The problem with making splits is that - unless you're careful - it's easy to reduce the bee population below that required for optimum development. I call this size the colony's 'critical mass' (in order to add a hint of drama ...). If this happens, they can take a long time to build back up to size again.

A better way of proceeding (imo) is to make-up a few VERY strong colonies, and use these to continuously supply frames of brood to whatever smaller colonies you're creating. Michael Palmer calls these strong colonies 'Brood Factories', and a more fuller explanation of how to use these can found within the first of the following videos. Both videos are well-worth watching, as they're full of really good information. Quite possibly the best beekeeping videos on the Internet.

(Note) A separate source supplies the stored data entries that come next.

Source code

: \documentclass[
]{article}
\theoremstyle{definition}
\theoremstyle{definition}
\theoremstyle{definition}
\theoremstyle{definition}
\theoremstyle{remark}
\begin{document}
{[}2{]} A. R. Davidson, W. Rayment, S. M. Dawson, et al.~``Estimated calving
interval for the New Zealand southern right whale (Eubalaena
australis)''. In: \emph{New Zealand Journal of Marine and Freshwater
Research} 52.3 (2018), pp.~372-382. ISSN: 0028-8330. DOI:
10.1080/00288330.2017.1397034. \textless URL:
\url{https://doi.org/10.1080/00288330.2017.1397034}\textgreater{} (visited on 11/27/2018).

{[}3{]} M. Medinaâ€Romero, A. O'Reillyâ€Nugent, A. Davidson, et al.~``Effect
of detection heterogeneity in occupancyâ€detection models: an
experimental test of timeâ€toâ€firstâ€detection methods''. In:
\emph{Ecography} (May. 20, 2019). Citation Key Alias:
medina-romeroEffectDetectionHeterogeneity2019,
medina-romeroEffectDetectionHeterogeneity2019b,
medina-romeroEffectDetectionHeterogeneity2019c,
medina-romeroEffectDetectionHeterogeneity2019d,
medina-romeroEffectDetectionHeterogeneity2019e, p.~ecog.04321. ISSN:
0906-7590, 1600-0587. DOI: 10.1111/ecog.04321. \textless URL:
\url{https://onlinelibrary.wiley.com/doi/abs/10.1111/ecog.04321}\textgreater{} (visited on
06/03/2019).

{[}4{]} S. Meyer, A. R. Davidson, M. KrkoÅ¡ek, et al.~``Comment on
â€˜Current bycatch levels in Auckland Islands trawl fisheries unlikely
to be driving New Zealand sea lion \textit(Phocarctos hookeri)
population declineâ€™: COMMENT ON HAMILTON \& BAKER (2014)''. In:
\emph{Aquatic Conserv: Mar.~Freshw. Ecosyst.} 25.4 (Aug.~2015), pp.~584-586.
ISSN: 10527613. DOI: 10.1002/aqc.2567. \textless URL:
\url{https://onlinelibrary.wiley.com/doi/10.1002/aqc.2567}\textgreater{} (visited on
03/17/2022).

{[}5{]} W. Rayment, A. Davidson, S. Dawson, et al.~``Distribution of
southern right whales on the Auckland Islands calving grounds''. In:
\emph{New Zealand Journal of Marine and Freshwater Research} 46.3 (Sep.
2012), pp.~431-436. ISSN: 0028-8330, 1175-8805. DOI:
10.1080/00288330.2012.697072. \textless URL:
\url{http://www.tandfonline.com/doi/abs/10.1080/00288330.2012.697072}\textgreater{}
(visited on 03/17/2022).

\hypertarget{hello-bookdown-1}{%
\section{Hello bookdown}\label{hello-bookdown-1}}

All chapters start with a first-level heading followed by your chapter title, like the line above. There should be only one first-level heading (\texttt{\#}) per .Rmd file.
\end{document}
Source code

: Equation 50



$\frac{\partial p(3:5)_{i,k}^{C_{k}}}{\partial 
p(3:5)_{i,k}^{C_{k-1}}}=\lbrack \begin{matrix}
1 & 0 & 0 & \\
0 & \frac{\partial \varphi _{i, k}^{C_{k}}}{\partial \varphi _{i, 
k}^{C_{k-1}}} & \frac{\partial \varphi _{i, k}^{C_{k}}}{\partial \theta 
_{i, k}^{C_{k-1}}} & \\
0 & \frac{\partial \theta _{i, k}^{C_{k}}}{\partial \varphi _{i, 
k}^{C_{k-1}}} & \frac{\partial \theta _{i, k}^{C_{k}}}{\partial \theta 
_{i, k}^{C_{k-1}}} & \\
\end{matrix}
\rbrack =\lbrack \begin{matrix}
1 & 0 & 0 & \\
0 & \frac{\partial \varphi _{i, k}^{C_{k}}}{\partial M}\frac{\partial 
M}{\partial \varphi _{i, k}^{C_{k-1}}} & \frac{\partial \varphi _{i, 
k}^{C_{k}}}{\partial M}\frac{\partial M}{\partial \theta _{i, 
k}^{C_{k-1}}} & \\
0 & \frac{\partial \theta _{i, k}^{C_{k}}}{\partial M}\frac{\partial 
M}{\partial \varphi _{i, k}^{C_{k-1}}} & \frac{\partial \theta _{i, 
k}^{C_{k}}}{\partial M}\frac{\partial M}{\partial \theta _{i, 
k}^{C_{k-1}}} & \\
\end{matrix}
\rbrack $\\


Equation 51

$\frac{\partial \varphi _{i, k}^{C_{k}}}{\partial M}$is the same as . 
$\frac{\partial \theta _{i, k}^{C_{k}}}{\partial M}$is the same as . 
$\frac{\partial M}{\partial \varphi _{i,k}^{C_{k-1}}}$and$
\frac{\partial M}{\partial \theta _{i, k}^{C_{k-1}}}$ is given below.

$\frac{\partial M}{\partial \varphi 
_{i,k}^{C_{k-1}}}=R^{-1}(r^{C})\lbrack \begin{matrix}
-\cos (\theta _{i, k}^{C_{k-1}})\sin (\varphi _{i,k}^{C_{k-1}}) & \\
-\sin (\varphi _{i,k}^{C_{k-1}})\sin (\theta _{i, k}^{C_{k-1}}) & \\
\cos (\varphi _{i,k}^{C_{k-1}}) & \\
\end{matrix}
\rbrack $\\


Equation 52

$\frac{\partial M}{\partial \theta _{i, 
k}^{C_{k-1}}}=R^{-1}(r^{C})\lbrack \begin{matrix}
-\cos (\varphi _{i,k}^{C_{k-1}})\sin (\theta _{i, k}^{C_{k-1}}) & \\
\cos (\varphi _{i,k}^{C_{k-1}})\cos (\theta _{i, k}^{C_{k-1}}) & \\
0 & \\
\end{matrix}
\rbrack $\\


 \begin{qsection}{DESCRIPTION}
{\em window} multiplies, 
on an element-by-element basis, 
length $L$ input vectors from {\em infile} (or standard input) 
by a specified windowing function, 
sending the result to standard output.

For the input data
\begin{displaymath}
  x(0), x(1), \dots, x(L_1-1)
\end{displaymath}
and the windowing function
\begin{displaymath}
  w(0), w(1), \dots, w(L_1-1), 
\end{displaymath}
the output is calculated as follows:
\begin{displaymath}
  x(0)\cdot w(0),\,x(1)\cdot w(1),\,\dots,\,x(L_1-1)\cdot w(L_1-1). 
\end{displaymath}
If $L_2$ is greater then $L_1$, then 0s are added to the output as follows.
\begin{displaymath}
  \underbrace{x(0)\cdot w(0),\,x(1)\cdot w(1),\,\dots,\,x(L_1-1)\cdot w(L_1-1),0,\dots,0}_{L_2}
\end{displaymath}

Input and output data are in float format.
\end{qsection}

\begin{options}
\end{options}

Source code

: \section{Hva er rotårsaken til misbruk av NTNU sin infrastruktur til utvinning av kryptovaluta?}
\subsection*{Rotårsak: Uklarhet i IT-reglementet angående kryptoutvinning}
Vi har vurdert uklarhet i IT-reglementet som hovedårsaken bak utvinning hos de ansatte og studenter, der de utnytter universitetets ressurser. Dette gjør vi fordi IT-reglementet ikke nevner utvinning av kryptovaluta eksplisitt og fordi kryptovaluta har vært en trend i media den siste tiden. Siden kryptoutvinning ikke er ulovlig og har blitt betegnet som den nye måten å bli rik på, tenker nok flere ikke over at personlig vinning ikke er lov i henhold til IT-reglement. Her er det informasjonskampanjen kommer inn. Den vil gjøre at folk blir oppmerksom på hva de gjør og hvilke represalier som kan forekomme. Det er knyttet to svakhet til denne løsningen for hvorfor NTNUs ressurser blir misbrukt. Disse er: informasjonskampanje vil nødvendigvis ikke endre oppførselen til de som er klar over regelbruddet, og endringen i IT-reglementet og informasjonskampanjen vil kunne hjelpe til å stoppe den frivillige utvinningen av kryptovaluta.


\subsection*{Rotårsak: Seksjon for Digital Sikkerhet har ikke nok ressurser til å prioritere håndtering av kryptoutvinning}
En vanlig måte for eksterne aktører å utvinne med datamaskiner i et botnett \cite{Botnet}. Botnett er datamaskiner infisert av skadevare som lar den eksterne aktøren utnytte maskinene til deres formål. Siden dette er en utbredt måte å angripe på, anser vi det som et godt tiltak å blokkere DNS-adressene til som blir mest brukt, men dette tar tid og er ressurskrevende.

https://www.youtube.com/watch?v=nznzpiWEI8A
https://www.youtube.com/watch?v=R7tinVIuBJ8

Best of luck.
LJ

PS - what are you going to do about those bears, to prevent a re-occurrence ?


----------



## Rader Sidetrack (Nov 30, 2011)

Perhaps its time to explore investing in an [bear prevention] electric fence, either 'mains' powered or solar? 

There are lots of "how to" threads available to reference, if you give us an idea of what your general situation regarding power and access to fencing material is like.


----------



## cabeetal (Jul 12, 2015)

i see what you mean. i have alse experienced slow development below 3 frames (two brood open sealed one resources but all three of them with bees one them) . i am leaning towards makeng them 9 frames all apart from two very big (to steal sealed brood everywhile) and making x3 increase straightforward . 3 days later installing queens on them.
fingers crossed for thiefs,weather. this time i wont get close to bears nest with my splits.i guess if i make 80+ single box hives ready for autumn honey (varroa cleaned) , i will be very happy next winter with the harvest. my estimate is worst case scenario 8kg each hive and best 20kg.(here it sells 8 euro per kg or 5 euro bulk).


little_john said:


> The problem with making splits is that - unless you're careful - it's easy to reduce the bee population below that required for optimum development. I call this size the colony's 'critical mass' (in order to add a hint of drama ...). If this happens, they can take a long time to build back up to size again.
> 
> A better way of proceeding (imo) is to make-up a few VERY strong colonies, and use these to continuously supply frames of brood to whatever smaller colonies you're creating. Michael Palmer calls these strong colonies 'Brood Factories', and a more fuller explanation of how to use these can found within the first of the following videos. Both videos are well-worth watching, as they're full of really good information. Quite possibly the best beekeeping videos on the Internet.
> 
> ...


----------